A report recently released by Beca, Fonterra and First Gas outlined the economic and environmental opportunity for Aotearoa.
Natural gas is a key component of New Zealand’s energy system; it provides heating to homes, businesses and powers a large part of our industry. As well as being used for heat, methane is an important feedstock for some of New Zealand’s largest chemical processing operations. Beca, Fonterra and First Gas put together a white paper to discuss the benefits for gas users, waste generators, asset owners, their communities and the environment.
The size of the prize. They indicates that implementation of wide-scale anaerobic digestion in New Zealand could produce between 13 and 17 PJ of biogas energy per year, as well as large quantities of CO2 and digestate as valuable by-products.
Today in New Zealand biogas and biomethane are not part of the main zero-carbon energy conversation. Their analysis shows that digestion plants producing biomethane can become profitable today if supported by charging a gate fee for reception of wastes as well as also selling CO2 and digestate as a by-product. They have reviewed available quantities of feedstocks in New Zealand to understand the maximum achievable biogas generation with existing waste streams. The only key feedstock popular overseas that they did not consider a large contributor to New Zealand’s possible biomethane future is the use of purpose-grown biomass or energy crops for biogas generation, as energy crops are not an established agricultural product in New Zealand and are unlikely to take off in New Zealand given our already highly-productive agricultural sector occupying the majority of available land for energy crops.

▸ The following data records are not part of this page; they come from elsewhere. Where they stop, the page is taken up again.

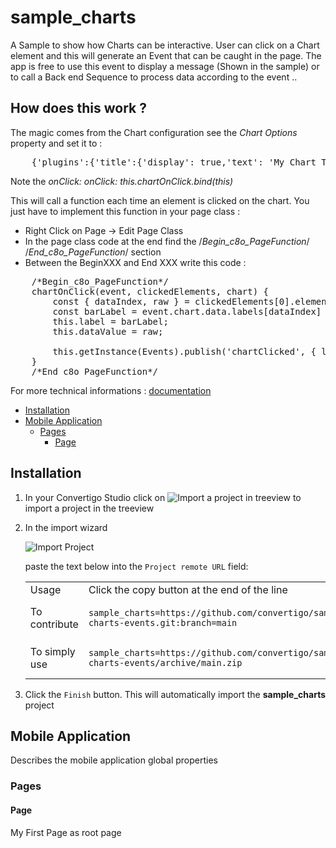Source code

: 


# sample_charts

A Sample to show how Charts can be interactive. User can click on a Chart element and this will generate an Event that can be caught in the page. The app is free to use this event to display a message (Shown in the sample) or to call a Back end Sequence to process data according to the event ..

## How does this work ? 
The magic  comes from the Chart configuration see the _Chart Options_ property and set it to :

<pre>
	{'plugins':{'title':{'display': true,'text': 'My Chart Title'}, 'responsive': true, 'maintainAspectRatio': false}, onClick: this.chartOnClick.bind(this) }
</pre>

Note the _onClick: onClick: this.chartOnClick.bind(this)_

This will call a function each time an element is clicked on the chart. You just have to implement this function in your page class :

* Right Click on Page -> Edit Page Class
* In the page class code at the end find the  	/*Begin_c8o_PageFunction*/ /*End_c8o_PageFunction*/ section
* Between the BeginXXX and End XXX write this code :
<pre>
	/*Begin_c8o_PageFunction*/
	chartOnClick(event, clickedElements, chart) {
		const { dataIndex, raw } = clickedElements[0].element.$context
  		const barLabel = event.chart.data.labels[dataIndex]
  		this.label = barLabel;
  		this.dataValue = raw;
  		
		this.getInstance(Events).publish('chartClicked', { label: barLabel, value: raw});
	}
	/*End_c8o_PageFunction*/
</pre>






For more technical informations : [documentation](./project.md)

- [Installation](#installation)
- [Mobile Application](#mobile-application)
    - [Pages](#pages)
        - [Page](#page)


## Installation

1. In your Convertigo Studio click on ![](https://github.com/convertigo/convertigo/blob/develop/eclipse-plugin-studio/icons/studio/project_import.gif?raw=true "Import a project in treeview") to import a project in the treeview
2. In the import wizard

   ![](https://github.com/convertigo/convertigo/blob/develop/eclipse-plugin-studio/tomcat/webapps/convertigo/templates/ftl/project_import_wzd.png?raw=true "Import Project")
   
   paste the text below into the `Project remote URL` field:
   <table>
     <tr><td>Usage</td><td>Click the copy button at the end of the line</td></tr>
     <tr><td>To contribute</td><td>

     ```
     sample_charts=https://github.com/convertigo/sample-charts-events.git:branch=main
     ```
     </td></tr>
     <tr><td>To simply use</td><td>

     ```
     sample_charts=https://github.com/convertigo/sample-charts-events/archive/main.zip
     ```
     </td></tr>
    </table>
3. Click the `Finish` button. This will automatically import the __sample_charts__ project


## Mobile Application

Describes the mobile application global properties

### Pages

#### Page

My First Page as root page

The estimates indicate that implementation of wide-scale anaerobic digestion in New Zealand could produce between 13 and 17 PJ of biogas energy per year, as well as large quantities of CO2 and digestate as valuable by-products. This estimate excludes current biogas generation via landfills (around 3 PJ), which may decrease over time as a result of diverting food waste to AD facilities.
The most significant sources of biogas identified in the analysis were Dairy Manure (5-6.8 PJ), Dairy and Meat Industry Effluents (2.6 PJ) and Source-Segregated Food Waste (1.5 PJ). The report estimated that a biomethane sale price similar to current natural gas prices could allow up to 1.6 PJ could be made using readily available feedstocks A further 5.6 PJ would become available in coming decades as natural gas prices increase above $35 /GJ, driven by Emissions Trading Scheme (ETS) price rises and natural gas scarcity.
Out to 2050, 13 PJ could become available as hard-to-utilise feedstocks like animal manure and crop residue, which don’t stack up economically today, become viable at biomethane prices of $50-60 /GJ. These high prices help to provide revenue for new plants that cannot charge a gate fee or maximise their digestate value.